Respiratory patients forced to pay thousands for ‘standard of care’ scans

1 Feb 2018

Shrinking or non-existent Medicare rebates mean respiratory patients are now having to pay hundreds and sometimes thousands of dollars for standard radiology tests, advocacy groups say.

Patients with lung cancer are left $258 out of pocket for a PET scans for staging because the imaging is not covered by Medicare, a Senate inquiry has been told.the Senate’s Community Affairs Reference Committee was told at a public hearing in Brisbane on 13 December.

Gap fees also affect patients with COPD and upper respiratory tracts infections, the inquiry has been told by the Australian Diagnostic Imaging Association.

Radiology tests for COPD such as chest X-ray and CT scans or lung perfusion and ventilation studies required patients to pay upfront fees of  $1,096 and left them with gap fees of $337, ADIA figures show.

For patients with upper respiratory tract infections, imaging tests such as chest CT with contrast will cost patients $566 in upfront fees and leave them $184 put of pocket, the ADIA said.
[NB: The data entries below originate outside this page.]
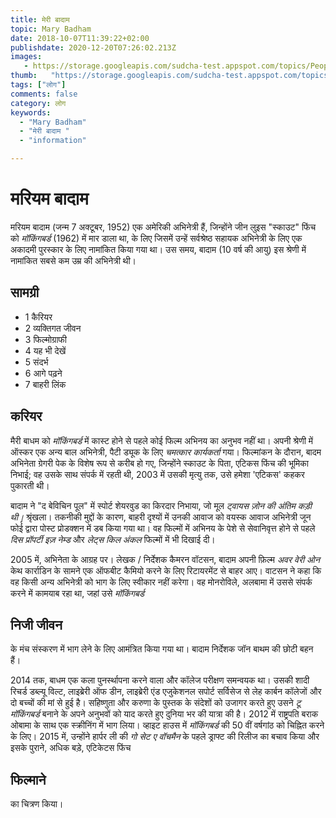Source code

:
 ```yaml
---
title: मेरी बादाम 
topic: Mary Badham
date: 2018-10-07T11:39:22+02:00
publishdate: 2020-12-20T07:26:02.213Z
images: 
   - https://storage.googleapis.com/sudcha-test.appspot.com/topics/People/mary_badham/1.jpeg
thumb:   "https://storage.googleapis.com/sudcha-test.appspot.com/topics/People/mary_badham/thumb.jpeg"
tags: ["लोग"]
comments: false
category: लोग
keywords: 
  - "Mary Badham"
  - "मेरी बादाम "
  - "information"

---
```

<h1> मरियम बादाम </h1> <p> मरियम बादाम (जन्म 7 अक्टूबर, 1952) एक अमेरिकी अभिनेत्री हैं, जिन्होंने जीन लुइस "स्काउट" फिंच को <i> मॉकिंगबर्ड </i> (1962) में मार डाला था, के लिए जिसमें उन्हें सर्वश्रेष्ठ सहायक अभिनेत्री के लिए एक अकादमी पुरस्कार के लिए नामांकित किया गया था। उस समय, बादाम (10 वर्ष की आयु) इस श्रेणी में नामांकित सबसे कम उम्र की अभिनेत्री थी। </p> <h2> सामग्री </h2> <ul> <li> 1 कैरियर </li> <li> 2 व्यक्तिगत जीवन </li> <li> 3 फिल्मोग्राफी </li> <li> 4 यह भी देखें </li> <li> 5 संदर्भ </li> <li> 6 आगे पढ़ने </li> <li> 7 बाहरी लिंक </li > </ul> <h2> करियर </h2> <p> मैरी बाधम को <i> मॉकिंगबर्ड </i> में कास्ट होने से पहले कोई फिल्म अभिनय का अनुभव नहीं था। अपनी श्रेणी में ऑस्कर एक अन्य बाल अभिनेत्री, पैटी ड्यूक के लिए <i> चमत्कार कार्यकर्ता </i> गया। फिल्मांकन के दौरान, बादम अभिनेता ग्रेगरी पेक के विशेष रूप से करीब हो गए, जिन्होंने स्काउट के पिता, एटिकस फिंच की भूमिका निभाई; वह उसके साथ संपर्क में रहती थी, 2003 में उसकी मृत्यु तक, उसे हमेशा 'एटिकस' कहकर पुकारती थी। </p> <p> बादाम ने "द बेविचिन पूल" में स्पोर्ट शेयरवुड का किरदार निभाया, जो मूल <i> ट्वायस ज़ोन की अंतिम कड़ी थी। </i> श्रृंखला। तकनीकी मुद्दों के कारण, बाहरी दृश्यों में उनकी आवाज को वयस्क आवाज अभिनेत्री जून फोर्ई द्वारा पोस्ट प्रोडक्शन में डब किया गया था। वह फिल्मों में अभिनय के पेशे से सेवानिवृत्त होने से पहले <i> दिस प्रॉपर्टी इज़ नेम्ड </i> और <i> लेट्स किल अंकल </i> फिल्मों में भी दिखाई दी। </p> <p> 2005 में, अभिनेता के आग्रह पर। लेखक / निर्देशक कैमरन वॉटसन, बादाम अपनी फ़िल्म <i> अवर वेरी ओन </i> केथ कार्राडिन के सामने एक ऑफबीट कैमियो करने के लिए रिटायरमेंट से बाहर आए। वाटसन ने कहा कि वह किसी अन्य अभिनेत्री को भाग के लिए स्वीकार नहीं करेगा। वह मोनरोविले, अलबामा में उससे संपर्क करने में कामयाब रहा था, जहां उसे <i> मॉकिंगबर्ड </i> </p> <h2> निजी जीवन </h2 <p> के मंच संस्करण में भाग लेने के लिए आमंत्रित किया गया था। बादाम निर्देशक जॉन बाथम की छोटी बहन हैं। </p> <p> 2014 तक, बाधम एक कला पुनर्स्थापना करने वाला और कॉलेज परीक्षण समन्वयक था। उसकी शादी रिचर्ड डब्ल्यू विल्ट, लाइब्रेरी ऑफ डीन, लाइब्रेरी एंड एजुकेशनल सपोर्ट सर्विसेज से लेह कार्बन कॉलेजों और दो बच्चों की मां से हुई है। सहिष्णुता और करुणा के पुस्तक के संदेशों को उजागर करते हुए उसने <i> टू मॉकिंगबर्ड </i> बनाने के अपने अनुभवों को याद करते हुए दुनिया भर की यात्रा की है। 2012 में राष्ट्रपति बराक ओबामा के साथ एक स्क्रीनिंग में भाग लिया। व्हाइट हाउस में <i> मॉकिंगबर्ड </i> की 50 वीं वर्षगांठ को चिह्नित करने के लिए। 2015 में, उन्होंने हार्पर ली की <i> गो सेट ए वॉचमैन </i> के पहले ड्राफ्ट की रिलीज का बचाव किया और इसके पुराने, अधिक बड़े, एटिकेटस फिंच </p> <h2> फिल्माने </h2> का चित्रण किया। 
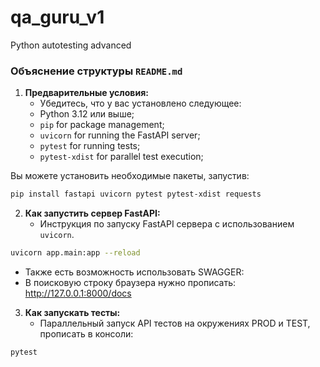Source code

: # qa_guru_v1
Python autotesting advanced

### Объяснение структуры `README.md`

1. **Предварительные условия:** 
   - Убедитесь, что у вас установлено следующее:
   - Python 3.12 или выше;
   - `pip` for package management;
   - `uvicorn` for running the FastAPI server;
   - `pytest` for running tests;
   - `pytest-xdist` for parallel test execution;

Вы можете установить необходимые пакеты, запустив:

```bash
pip install fastapi uvicorn pytest pytest-xdist requests
```

2. **Как запустить сервер FastAPI:**
   - Инструкция по запуску FastAPI сервера с использованием `uvicorn`.
```bash
uvicorn app.main:app --reload 
```
   - Также есть возможность использовать SWAGGER:
   - В поисковую строку браузера нужно прописать: http://127.0.0.1:8000/docs

3. **Как запускать тесты:**
   - Параллельный запуск API тестов на окружениях PROD и TEST, прописать в консоли:
```bash
pytest
```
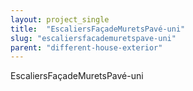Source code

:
```yaml
---
layout: project_single
title:  "EscaliersFaçadeMuretsPavé-uni"
slug: "escaliersfacademuretspave-uni"
parent: "different-house-exterior"
---
```

EscaliersFaçadeMuretsPavé-uni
Patients faced high gap costs for “standard of care” imaging tests because Medicare rebates have been frozen since 1998, the ADIA representative told the inquiry into the availability and accessibility of diagnostic imaging equipment around Australia.
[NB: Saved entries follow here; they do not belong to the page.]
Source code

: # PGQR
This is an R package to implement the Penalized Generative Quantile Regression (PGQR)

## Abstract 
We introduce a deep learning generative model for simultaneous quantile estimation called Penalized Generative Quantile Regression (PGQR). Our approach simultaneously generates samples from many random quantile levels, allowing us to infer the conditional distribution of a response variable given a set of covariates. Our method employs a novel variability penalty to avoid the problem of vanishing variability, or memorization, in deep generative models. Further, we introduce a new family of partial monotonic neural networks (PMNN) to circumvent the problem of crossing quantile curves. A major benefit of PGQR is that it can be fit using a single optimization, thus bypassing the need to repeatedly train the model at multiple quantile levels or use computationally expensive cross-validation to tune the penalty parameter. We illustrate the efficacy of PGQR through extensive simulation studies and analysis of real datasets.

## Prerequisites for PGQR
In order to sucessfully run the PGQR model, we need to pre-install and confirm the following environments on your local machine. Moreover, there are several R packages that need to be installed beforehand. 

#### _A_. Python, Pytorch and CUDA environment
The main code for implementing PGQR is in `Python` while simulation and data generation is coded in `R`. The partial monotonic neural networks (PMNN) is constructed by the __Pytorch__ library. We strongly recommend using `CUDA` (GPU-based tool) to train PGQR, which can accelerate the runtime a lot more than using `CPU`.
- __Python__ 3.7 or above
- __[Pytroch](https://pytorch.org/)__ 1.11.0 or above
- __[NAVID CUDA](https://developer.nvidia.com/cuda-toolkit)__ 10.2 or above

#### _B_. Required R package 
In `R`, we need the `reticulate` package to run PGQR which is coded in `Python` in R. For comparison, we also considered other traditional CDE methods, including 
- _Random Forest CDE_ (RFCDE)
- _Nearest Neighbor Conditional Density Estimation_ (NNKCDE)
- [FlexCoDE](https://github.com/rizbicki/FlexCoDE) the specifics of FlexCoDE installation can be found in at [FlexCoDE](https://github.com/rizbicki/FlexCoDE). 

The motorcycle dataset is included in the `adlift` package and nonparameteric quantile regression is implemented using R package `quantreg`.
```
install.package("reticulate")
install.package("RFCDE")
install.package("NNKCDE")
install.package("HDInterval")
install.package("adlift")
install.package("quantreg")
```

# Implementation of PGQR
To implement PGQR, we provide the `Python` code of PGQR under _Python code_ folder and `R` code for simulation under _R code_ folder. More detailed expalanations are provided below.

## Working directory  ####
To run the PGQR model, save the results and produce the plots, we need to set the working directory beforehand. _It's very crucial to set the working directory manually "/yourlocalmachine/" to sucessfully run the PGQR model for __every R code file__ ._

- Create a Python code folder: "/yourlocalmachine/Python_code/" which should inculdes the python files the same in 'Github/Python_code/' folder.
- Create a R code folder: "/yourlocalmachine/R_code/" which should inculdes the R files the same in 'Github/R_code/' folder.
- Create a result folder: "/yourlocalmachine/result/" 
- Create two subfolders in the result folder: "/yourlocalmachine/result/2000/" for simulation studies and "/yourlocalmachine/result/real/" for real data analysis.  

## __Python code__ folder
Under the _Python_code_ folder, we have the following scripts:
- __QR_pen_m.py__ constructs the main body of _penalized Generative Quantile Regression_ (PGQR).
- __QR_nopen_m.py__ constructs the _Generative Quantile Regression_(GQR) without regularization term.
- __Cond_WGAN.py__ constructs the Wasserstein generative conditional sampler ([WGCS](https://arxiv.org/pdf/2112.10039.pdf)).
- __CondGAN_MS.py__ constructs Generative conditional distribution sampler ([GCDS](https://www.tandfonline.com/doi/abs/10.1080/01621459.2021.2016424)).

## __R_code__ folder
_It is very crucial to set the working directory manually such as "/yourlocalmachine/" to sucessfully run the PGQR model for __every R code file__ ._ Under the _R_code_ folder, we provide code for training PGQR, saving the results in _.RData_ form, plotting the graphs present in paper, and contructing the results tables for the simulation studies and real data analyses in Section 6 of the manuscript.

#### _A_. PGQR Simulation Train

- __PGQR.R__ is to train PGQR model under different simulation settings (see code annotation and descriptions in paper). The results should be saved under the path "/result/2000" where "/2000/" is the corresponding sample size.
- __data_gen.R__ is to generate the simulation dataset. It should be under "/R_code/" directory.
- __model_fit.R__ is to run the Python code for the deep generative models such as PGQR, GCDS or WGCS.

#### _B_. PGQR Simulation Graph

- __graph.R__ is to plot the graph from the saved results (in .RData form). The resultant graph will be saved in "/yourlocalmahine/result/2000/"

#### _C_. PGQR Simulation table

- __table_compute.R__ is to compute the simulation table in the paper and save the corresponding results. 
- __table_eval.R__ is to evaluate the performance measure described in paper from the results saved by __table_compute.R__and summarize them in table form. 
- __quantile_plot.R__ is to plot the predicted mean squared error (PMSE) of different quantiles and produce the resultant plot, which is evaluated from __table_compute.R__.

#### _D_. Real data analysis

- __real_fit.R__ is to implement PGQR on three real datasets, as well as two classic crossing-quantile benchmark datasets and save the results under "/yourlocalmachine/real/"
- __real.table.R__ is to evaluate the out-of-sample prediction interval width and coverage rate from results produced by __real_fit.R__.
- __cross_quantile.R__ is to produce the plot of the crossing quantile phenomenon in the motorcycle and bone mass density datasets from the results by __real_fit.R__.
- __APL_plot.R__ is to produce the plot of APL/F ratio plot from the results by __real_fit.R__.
High out of pocket costs also arose because the Medicare system wasn’t keeping pace with imaging technology and rebates had not been approved for many tests that are now considered the basic standard of care, the Association said.

“[Cancers]  often require more than one radiology service for diagnosis, treatment and monitoring, meaning that patients pay thousands of dollars upfront and are left hundreds of dollars out of pocket,” the ADIA said in its submission to the inquiry

The claims were backed up by patient advocacy groups, who told the hearing that imaging gap fees were now the major financial burden for cancer patients.
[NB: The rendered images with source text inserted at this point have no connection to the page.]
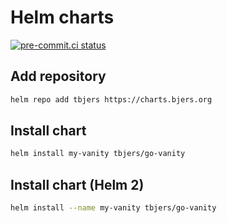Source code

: # Helm charts

[![pre-commit.ci status](https://results.pre-commit.ci/badge/github/tbjers/charts/main.svg)](https://results.pre-commit.ci/latest/github/tbjers/charts/main)

## Add repository

``` sh
helm repo add tbjers https://charts.bjers.org
```

## Install chart

``` sh
helm install my-vanity tbjers/go-vanity
```

## Install chart (Helm 2)

``` sh
helm install --name my-vanity tbjers/go-vanity
```
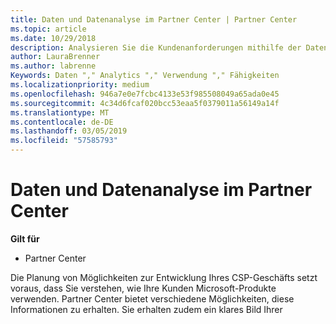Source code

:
 ```yaml
---
title: Daten und Datenanalyse im Partner Center | Partner Center
ms.topic: article
ms.date: 10/29/2018
description: Analysieren Sie die Kundenanforderungen mithilfe der Datenfunktionen im Partner Center.
author: LauraBrenner
ms.author: labrenne
Keywords: Daten "," Analytics "," Verwendung "," Fähigkeiten
ms.localizationpriority: medium
ms.openlocfilehash: 946a7e0e7fcbc4133e53f985508049a65ada0e45
ms.sourcegitcommit: 4c34d6fcaf020bcc53eaa5f0379011a56149a14f
ms.translationtype: MT
ms.contentlocale: de-DE
ms.lasthandoff: 03/05/2019
ms.locfileid: "57585793"
---
```

# <a name="data-and-analytics-in-partner-center"></a>Daten und Datenanalyse im Partner Center

**Gilt für**

- Partner Center

Die Planung von Möglichkeiten zur Entwicklung Ihres CSP-Geschäfts setzt voraus, dass Sie verstehen, wie Ihre Kunden Microsoft-Produkte verwenden. Partner Center bietet verschiedene Möglichkeiten, diese Informationen zu erhalten. Sie erhalten zudem ein klares Bild Ihrer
Cancer patients can expect gap fees for scans to double in costs over the next decade unless action is taken to unfreeze the Medicare rebates for imaging, the hearing was told.

There was also a need to reform the slow and outdated system of approvals for Medicare rebates, with the Medicare Services Advisory Committee, taking three or more years to consider applications.

By the time the MSAC rulings come out, technology had often moved on to better tests that were adopted as standard practice overseas, the committee was advised.